- The Washington Times - Monday, August 5, 2013

With her deep-fried food empire lying in charred scraps around her, fallen Southern cooking queen Paula Deen may have been thrown a lifeline by an unlikely savior — Lee Daniels, director of “The Butler.”

The film, which opens Aug. 16, tells the story of the civil rights struggle through the eyes of Cecil Gaines, a character based on the real-life Eugene Allen, a black man who worked as a White House butler for eight U.S. presidents from 1952 to 1986.

In the ongoing fallout from her admission in court testimony to having used the N-word, Ms.
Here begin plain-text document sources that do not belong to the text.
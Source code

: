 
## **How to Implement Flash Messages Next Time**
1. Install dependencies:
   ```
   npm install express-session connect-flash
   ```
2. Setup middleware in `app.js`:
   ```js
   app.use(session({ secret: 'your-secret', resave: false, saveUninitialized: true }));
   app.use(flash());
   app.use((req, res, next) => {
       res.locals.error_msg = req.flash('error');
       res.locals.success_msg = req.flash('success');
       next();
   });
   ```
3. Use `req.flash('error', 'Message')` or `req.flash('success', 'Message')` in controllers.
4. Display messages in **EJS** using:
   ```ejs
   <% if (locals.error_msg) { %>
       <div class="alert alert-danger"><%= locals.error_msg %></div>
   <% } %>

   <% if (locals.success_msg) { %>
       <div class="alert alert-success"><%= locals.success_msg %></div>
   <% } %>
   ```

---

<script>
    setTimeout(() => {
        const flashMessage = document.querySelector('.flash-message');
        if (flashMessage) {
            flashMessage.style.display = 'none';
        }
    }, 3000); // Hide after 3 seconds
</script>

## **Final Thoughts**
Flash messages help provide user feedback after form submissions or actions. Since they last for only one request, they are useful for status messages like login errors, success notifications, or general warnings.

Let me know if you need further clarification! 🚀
Deen has lost the Food Network series that made her a multimedia star, “Paula’s Home Cooking,” a multibook deal with Ballantine Books and a number of lucrative business relationships with retail giants including Target, Wal-Mart and Home Depot.

In the context of the Deep South culture of an earlier era, interracial dynamics were complicated, and even the use of the N-word could be misleading, Mr. Daniels, the Oscar-nominated director of “Precious” (2009), told a group of reporters at the National Association of Black Journalists convention in Orlando, Fla.
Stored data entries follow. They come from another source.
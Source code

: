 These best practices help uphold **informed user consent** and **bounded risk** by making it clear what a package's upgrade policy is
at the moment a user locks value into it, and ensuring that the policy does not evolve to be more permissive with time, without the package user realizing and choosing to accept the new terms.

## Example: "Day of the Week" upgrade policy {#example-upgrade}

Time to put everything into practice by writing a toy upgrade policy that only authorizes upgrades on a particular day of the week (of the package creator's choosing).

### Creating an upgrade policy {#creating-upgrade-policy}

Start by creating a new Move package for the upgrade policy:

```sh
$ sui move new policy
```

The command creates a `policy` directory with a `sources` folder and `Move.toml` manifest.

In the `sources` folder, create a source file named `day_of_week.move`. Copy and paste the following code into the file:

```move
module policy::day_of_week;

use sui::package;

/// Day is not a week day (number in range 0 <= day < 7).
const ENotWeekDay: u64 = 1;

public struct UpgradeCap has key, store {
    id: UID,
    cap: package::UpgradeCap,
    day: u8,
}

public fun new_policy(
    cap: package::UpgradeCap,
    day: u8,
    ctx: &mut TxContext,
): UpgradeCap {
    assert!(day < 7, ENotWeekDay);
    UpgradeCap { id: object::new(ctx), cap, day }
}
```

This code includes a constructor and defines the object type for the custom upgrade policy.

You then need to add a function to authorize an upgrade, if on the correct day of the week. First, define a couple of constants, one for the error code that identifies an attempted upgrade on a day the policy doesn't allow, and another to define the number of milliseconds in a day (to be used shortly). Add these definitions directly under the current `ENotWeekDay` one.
In Mr. Daniels’ new film, President Lyndon Johnson, a Texan who did more to secure equality under the law for American blacks than any U.S. president other than Abraham Lincoln, is depicted as using the N-word liberally. Mr. Daniels explained that the irony that a civil rights hero like Johnson (played by Liev Schreiber in the film) could unselfconsciously employ the racial slur without malice was intentionally highlighted to give a flavor of the complexities of race, language and culture.
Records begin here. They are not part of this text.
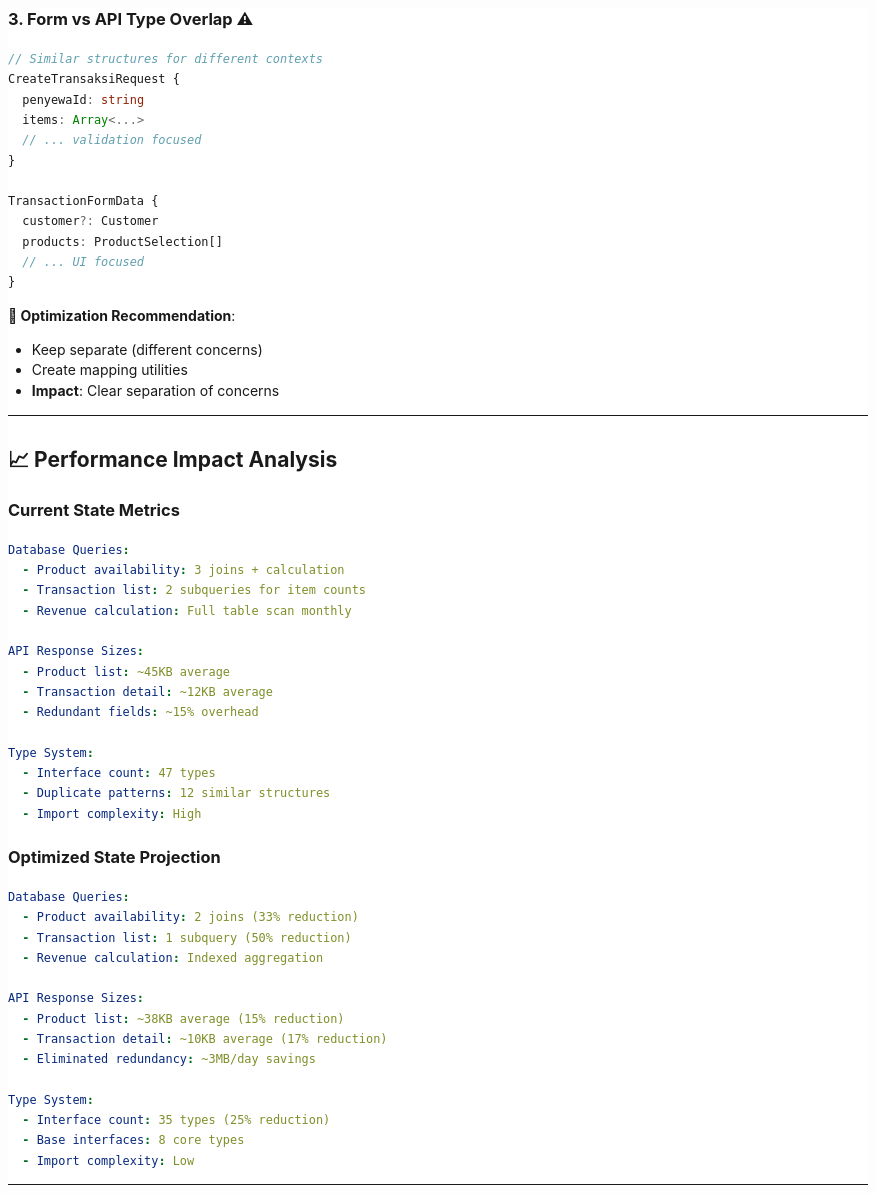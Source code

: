 ### 3. Form vs API Type Overlap ⚠️

```typescript
// Similar structures for different contexts
CreateTransaksiRequest {
  penyewaId: string
  items: Array<...>
  // ... validation focused
}

TransactionFormData {
  customer?: Customer
  products: ProductSelection[]
  // ... UI focused
}
```

**🔧 Optimization Recommendation**:

- Keep separate (different concerns)
- Create mapping utilities
- **Impact**: Clear separation of concerns

---

## 📈 Performance Impact Analysis

### Current State Metrics

```yaml
Database Queries:
  - Product availability: 3 joins + calculation
  - Transaction list: 2 subqueries for item counts
  - Revenue calculation: Full table scan monthly

API Response Sizes:
  - Product list: ~45KB average
  - Transaction detail: ~12KB average
  - Redundant fields: ~15% overhead

Type System:
  - Interface count: 47 types
  - Duplicate patterns: 12 similar structures
  - Import complexity: High
```

### Optimized State Projection

```yaml
Database Queries:
  - Product availability: 2 joins (33% reduction)
  - Transaction list: 1 subquery (50% reduction)
  - Revenue calculation: Indexed aggregation

API Response Sizes:
  - Product list: ~38KB average (15% reduction)
  - Transaction detail: ~10KB average (17% reduction)
  - Eliminated redundancy: ~3MB/day savings

Type System:
  - Interface count: 35 types (25% reduction)
  - Base interfaces: 8 core types
  - Import complexity: Low
```

---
“For me, it was very strategic,” Mr. Daniels explained. “When we did use it, it was used later on by Cuba [Gooding Jr., as the head butler] making fun of someone that did use it, Lyndon Johnson. It was sort of the joke that this guy uses it. So when he says it and talks about, it opens up — like Paula Deen — the concept of white people loving us and really loving us and feeling that it’s fine to use the word nigga. That’s how Johnson felt.”

Alluding to the Voting Rights Act, whose passage was secured by Johnson, Mr. Daniels continued: “He did something that was incredible for us that’s trying to be taken away from us right now. And yet, he used that word just like, ’Pass the grits.’ Racism is a very hard thing to explain, especially in the South.”

Of course, Paula Deen is no Lyndon Johnson, and recipes for chicken-fried steak with milk gravy wouldn’t seem to purchase quite the same indulgence of racial guilt as landmark LBJ civil rights measures like the Civil Rights Act (1964), Voting Rights Act (1965) and Fair Housing Act (1968). (Mr. Daniels did say it was hard to explain.)

Mr. Daniels’ much anticipated film is officially titled “Lee Daniels’ The Butler,” as the awkward result of a recent ruling by the MPAA in a dispute between the film’s producers and Warner Brothers over rights to the title “The Butler.”

The film stars Oscar-winner Forest Whitaker (“The Last King of Scotland”) as Cecil Gaines and Oprah Winfrey as his wife Gloria.